▶ What is expected:
Search string "Ministre": state how many lines in the material below contain it, and nothing else.

▶ Data for review:
--- START ---
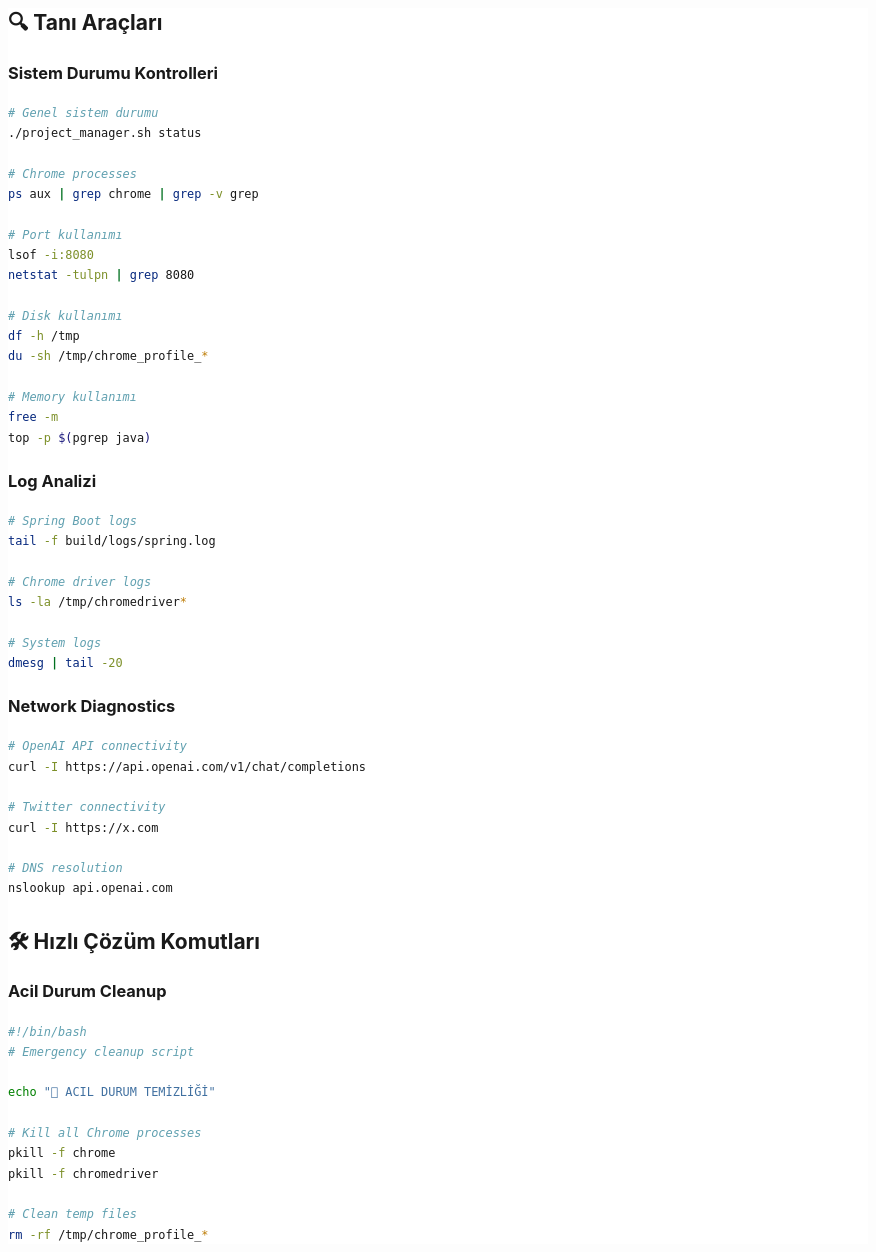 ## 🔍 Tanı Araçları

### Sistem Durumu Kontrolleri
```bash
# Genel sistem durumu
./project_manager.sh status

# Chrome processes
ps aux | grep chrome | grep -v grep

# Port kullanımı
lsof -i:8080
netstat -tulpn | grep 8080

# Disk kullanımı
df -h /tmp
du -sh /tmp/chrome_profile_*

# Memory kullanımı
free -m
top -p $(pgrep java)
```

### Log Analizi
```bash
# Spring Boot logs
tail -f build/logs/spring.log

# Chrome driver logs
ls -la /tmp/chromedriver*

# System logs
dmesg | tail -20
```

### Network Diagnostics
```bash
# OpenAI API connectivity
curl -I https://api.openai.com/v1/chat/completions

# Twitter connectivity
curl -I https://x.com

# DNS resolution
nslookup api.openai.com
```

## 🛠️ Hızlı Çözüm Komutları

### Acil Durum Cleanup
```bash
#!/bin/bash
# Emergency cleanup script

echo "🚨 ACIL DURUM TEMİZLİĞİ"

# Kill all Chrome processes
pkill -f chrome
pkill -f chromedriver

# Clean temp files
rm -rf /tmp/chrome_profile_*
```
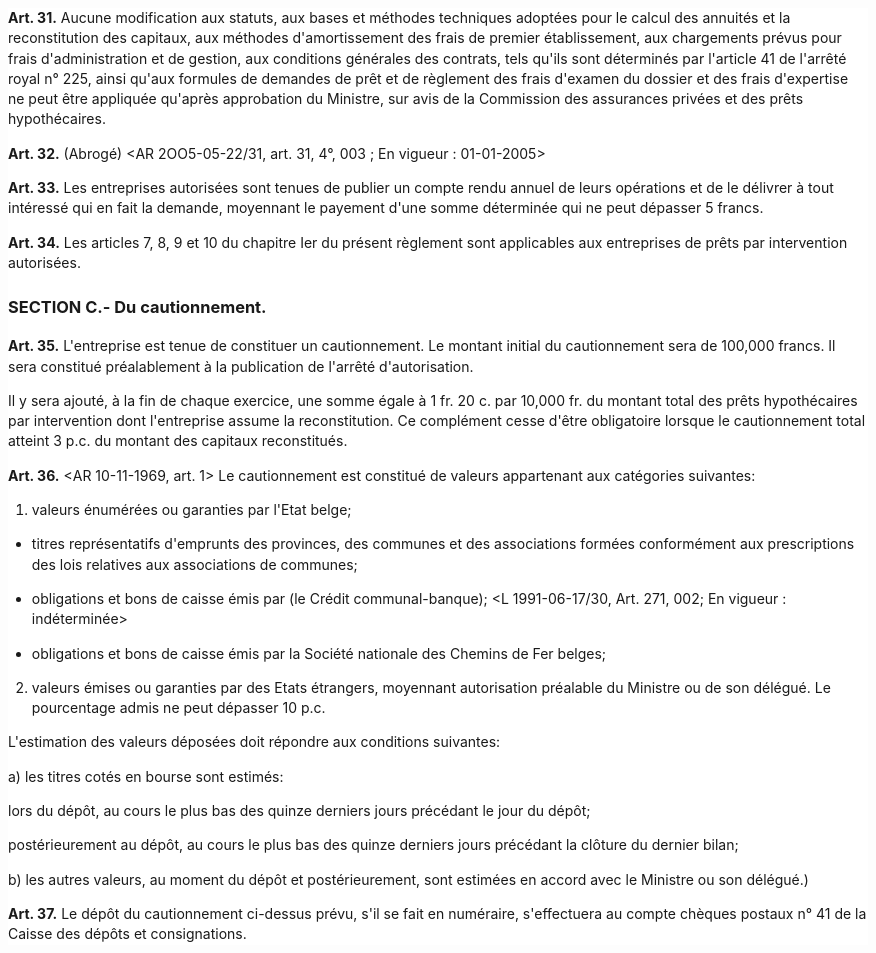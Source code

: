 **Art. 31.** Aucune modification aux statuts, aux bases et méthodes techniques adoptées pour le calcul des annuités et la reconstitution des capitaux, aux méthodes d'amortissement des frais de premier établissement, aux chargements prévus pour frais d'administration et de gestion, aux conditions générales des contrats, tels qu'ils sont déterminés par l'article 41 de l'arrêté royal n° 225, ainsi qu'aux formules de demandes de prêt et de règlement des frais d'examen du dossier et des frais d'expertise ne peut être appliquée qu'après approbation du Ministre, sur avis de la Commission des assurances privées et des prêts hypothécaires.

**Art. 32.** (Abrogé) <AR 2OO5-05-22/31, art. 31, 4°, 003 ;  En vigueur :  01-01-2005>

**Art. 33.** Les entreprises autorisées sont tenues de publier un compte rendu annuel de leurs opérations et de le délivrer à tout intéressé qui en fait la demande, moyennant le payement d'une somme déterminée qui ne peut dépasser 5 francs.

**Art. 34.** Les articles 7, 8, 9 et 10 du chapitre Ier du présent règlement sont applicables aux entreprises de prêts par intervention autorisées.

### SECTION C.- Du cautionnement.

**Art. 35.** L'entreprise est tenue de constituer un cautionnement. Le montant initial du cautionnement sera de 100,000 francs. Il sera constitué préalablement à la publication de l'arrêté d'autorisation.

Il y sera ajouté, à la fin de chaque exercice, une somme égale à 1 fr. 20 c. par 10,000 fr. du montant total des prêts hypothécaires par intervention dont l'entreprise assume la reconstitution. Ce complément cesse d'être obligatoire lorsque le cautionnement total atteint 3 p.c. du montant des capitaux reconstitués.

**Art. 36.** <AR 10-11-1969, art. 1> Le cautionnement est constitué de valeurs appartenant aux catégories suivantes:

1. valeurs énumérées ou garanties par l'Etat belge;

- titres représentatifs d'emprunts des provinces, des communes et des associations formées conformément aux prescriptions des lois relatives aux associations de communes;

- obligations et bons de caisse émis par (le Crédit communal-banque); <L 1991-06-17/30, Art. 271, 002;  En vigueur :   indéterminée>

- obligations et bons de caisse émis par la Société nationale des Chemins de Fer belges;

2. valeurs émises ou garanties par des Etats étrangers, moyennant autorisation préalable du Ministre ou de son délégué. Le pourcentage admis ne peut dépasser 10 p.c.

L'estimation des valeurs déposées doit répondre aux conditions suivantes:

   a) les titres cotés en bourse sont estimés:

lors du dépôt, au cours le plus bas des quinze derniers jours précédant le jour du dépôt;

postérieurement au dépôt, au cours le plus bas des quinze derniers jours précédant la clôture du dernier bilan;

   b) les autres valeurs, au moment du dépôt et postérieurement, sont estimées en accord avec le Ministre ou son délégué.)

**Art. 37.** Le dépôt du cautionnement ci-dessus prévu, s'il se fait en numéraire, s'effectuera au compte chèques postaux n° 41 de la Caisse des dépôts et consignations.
--- END ---
▶ Exercise output:
3